Task statement: Work out how many lines in these entries include the string "unitary", and give only that figure.
[Start of Attachment]
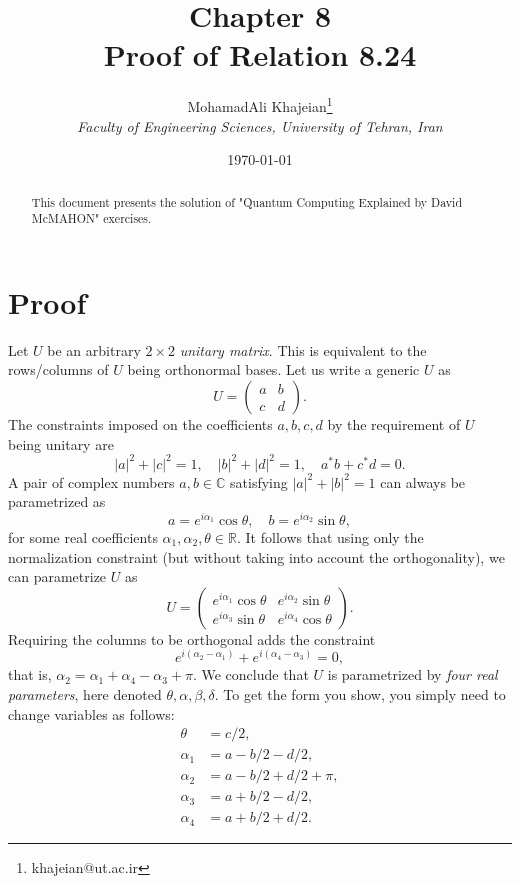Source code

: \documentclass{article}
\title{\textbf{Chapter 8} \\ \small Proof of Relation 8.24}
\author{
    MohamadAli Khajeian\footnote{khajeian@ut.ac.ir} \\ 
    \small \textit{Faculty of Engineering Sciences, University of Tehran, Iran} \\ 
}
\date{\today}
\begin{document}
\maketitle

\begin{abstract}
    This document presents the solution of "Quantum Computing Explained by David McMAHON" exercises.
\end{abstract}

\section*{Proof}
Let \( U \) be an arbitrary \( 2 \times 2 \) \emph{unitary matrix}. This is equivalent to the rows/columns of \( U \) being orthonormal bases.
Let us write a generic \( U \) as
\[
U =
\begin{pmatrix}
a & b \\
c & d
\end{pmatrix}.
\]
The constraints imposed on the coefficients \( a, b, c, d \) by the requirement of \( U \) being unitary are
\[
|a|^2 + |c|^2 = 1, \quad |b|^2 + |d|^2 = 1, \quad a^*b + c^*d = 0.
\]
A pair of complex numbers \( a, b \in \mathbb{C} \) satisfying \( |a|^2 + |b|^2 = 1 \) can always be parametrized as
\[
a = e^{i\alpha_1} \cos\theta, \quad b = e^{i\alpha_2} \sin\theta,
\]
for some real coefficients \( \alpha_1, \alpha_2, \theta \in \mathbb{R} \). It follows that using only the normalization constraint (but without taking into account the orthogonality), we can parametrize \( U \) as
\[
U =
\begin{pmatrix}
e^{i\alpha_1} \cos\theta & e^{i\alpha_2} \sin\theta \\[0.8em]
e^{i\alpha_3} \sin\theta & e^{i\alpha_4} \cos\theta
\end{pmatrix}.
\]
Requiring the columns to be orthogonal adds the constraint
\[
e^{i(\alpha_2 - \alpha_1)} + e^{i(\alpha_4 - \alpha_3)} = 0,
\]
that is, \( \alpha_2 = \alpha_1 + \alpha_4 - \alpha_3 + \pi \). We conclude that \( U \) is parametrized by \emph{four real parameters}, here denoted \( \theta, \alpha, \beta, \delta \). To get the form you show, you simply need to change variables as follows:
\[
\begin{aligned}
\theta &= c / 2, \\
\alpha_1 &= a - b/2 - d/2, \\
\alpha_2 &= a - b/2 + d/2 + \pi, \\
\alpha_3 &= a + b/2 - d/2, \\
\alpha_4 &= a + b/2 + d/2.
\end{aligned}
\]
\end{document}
[End of Attachment]
[Start of Attachment]
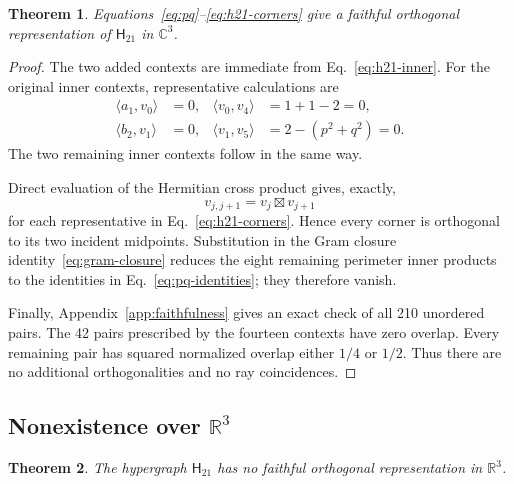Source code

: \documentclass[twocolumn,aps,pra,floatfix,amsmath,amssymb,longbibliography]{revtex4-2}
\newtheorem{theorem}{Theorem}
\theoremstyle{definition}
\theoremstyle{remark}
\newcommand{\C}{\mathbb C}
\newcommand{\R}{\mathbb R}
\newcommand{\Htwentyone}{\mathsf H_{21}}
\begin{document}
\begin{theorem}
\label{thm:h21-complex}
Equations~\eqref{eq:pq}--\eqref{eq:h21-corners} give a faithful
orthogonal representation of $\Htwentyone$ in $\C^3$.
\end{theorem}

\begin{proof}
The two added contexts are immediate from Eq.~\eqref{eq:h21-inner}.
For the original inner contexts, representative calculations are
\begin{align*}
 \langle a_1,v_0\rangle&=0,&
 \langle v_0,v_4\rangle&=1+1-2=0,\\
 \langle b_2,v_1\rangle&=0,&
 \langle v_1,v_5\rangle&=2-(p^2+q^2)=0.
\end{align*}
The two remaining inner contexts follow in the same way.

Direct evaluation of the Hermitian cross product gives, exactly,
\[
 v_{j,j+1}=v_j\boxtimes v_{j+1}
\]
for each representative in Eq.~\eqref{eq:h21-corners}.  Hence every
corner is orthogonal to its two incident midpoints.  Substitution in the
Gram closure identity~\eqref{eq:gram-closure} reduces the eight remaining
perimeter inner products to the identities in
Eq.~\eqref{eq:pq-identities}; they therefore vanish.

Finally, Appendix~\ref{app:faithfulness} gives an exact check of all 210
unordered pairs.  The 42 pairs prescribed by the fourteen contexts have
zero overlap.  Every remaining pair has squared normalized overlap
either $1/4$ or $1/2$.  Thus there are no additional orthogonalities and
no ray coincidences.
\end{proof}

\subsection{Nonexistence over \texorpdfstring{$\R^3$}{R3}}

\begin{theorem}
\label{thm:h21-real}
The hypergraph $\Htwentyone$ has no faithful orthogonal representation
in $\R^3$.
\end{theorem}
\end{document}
[End of Attachment]
[Start of Attachment]
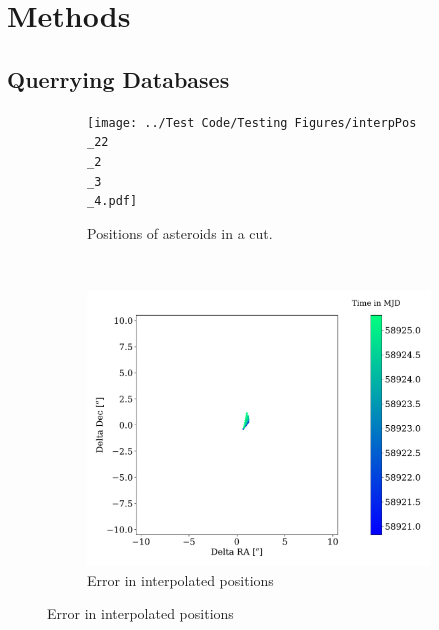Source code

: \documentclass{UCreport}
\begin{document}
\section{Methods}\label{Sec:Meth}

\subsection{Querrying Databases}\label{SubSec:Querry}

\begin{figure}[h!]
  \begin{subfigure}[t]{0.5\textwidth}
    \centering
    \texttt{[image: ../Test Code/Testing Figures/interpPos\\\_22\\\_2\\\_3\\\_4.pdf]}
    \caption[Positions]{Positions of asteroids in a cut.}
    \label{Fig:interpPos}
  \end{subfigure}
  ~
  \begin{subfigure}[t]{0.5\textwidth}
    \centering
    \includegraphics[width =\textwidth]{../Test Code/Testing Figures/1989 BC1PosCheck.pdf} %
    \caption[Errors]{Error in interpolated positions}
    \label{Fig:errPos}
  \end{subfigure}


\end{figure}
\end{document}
[End of Attachment]
Response to this exercise: 2